(Working data)
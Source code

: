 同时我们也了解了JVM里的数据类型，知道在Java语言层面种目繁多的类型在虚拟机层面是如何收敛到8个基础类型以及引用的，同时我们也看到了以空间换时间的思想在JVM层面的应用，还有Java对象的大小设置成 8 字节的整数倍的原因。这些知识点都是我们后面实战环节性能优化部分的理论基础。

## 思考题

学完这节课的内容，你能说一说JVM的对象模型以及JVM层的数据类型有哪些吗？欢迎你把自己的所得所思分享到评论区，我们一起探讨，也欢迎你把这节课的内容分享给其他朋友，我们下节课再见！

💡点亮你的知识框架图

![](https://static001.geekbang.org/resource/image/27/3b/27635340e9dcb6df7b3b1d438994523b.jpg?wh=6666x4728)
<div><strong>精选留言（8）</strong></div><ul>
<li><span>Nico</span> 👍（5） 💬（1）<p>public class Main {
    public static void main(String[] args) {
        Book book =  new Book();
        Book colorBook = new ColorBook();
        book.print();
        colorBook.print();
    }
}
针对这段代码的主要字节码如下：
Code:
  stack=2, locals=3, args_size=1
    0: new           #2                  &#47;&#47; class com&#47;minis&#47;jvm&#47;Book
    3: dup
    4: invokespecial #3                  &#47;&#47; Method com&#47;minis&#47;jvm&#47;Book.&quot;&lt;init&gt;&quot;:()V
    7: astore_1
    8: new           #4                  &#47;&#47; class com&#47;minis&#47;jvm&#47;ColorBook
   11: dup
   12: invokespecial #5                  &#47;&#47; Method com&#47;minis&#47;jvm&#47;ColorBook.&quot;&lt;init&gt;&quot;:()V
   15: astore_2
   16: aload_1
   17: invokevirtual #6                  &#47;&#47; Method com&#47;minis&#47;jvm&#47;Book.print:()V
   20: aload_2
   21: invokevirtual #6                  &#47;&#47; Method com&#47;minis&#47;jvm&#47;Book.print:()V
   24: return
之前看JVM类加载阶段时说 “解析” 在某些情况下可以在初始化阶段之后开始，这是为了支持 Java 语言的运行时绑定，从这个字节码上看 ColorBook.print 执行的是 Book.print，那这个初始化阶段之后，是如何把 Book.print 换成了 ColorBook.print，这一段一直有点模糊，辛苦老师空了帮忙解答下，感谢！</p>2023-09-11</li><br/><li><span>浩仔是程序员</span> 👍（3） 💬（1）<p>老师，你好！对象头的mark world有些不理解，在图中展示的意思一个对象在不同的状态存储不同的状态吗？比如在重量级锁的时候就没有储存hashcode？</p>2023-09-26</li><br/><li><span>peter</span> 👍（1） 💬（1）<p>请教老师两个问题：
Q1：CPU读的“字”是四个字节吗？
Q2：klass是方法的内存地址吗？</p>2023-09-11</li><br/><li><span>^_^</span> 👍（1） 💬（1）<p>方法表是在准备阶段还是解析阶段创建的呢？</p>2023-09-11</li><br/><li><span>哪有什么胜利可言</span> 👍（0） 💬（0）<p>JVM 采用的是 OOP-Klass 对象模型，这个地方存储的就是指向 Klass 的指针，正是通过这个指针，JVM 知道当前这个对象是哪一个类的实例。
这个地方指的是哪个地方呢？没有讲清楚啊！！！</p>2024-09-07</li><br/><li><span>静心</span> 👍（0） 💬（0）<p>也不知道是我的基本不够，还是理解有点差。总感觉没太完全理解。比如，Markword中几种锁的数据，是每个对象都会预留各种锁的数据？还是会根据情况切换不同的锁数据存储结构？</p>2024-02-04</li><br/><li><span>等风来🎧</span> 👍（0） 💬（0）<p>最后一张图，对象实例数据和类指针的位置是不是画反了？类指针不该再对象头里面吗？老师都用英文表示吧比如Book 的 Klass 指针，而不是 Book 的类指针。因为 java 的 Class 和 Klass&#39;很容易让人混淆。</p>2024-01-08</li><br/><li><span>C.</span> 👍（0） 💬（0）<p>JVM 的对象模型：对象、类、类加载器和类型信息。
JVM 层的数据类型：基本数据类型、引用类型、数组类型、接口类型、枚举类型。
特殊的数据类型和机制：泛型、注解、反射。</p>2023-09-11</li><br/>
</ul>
(End Working data)
• **Work required**: Could you repeat exactly the lines above from the line with "21: invokevirtual #6" up to and including the line with "Klass 的指针，正是通过这个指针，JVM 知道当前这个对象是哪一个类的实例。", and only those?

• **Response area**:
   21: invokevirtual #6                  &#47;&#47; Method com&#47;minis&#47;jvm&#47;Book.print:()V
   24: return
之前看JVM类加载阶段时说 “解析” 在某些情况下可以在初始化阶段之后开始，这是为了支持 Java 语言的运行时绑定，从这个字节码上看 ColorBook.print 执行的是 Book.print，那这个初始化阶段之后，是如何把 Book.print 换成了 ColorBook.print，这一段一直有点模糊，辛苦老师空了帮忙解答下，感谢！</p>2023-09-11</li><br/><li><span>浩仔是程序员</span> 👍（3） 💬（1）<p>老师，你好！对象头的mark world有些不理解，在图中展示的意思一个对象在不同的状态存储不同的状态吗？比如在重量级锁的时候就没有储存hashcode？</p>2023-09-26</li><br/><li><span>peter</span> 👍（1） 💬（1）<p>请教老师两个问题：
Q1：CPU读的“字”是四个字节吗？
Q2：klass是方法的内存地址吗？</p>2023-09-11</li><br/><li><span>^_^</span> 👍（1） 💬（1）<p>方法表是在准备阶段还是解析阶段创建的呢？</p>2023-09-11</li><br/><li><span>哪有什么胜利可言</span> 👍（0） 💬（0）<p>JVM 采用的是 OOP-Klass 对象模型，这个地方存储的就是指向 Klass 的指针，正是通过这个指针，JVM 知道当前这个对象是哪一个类的实例。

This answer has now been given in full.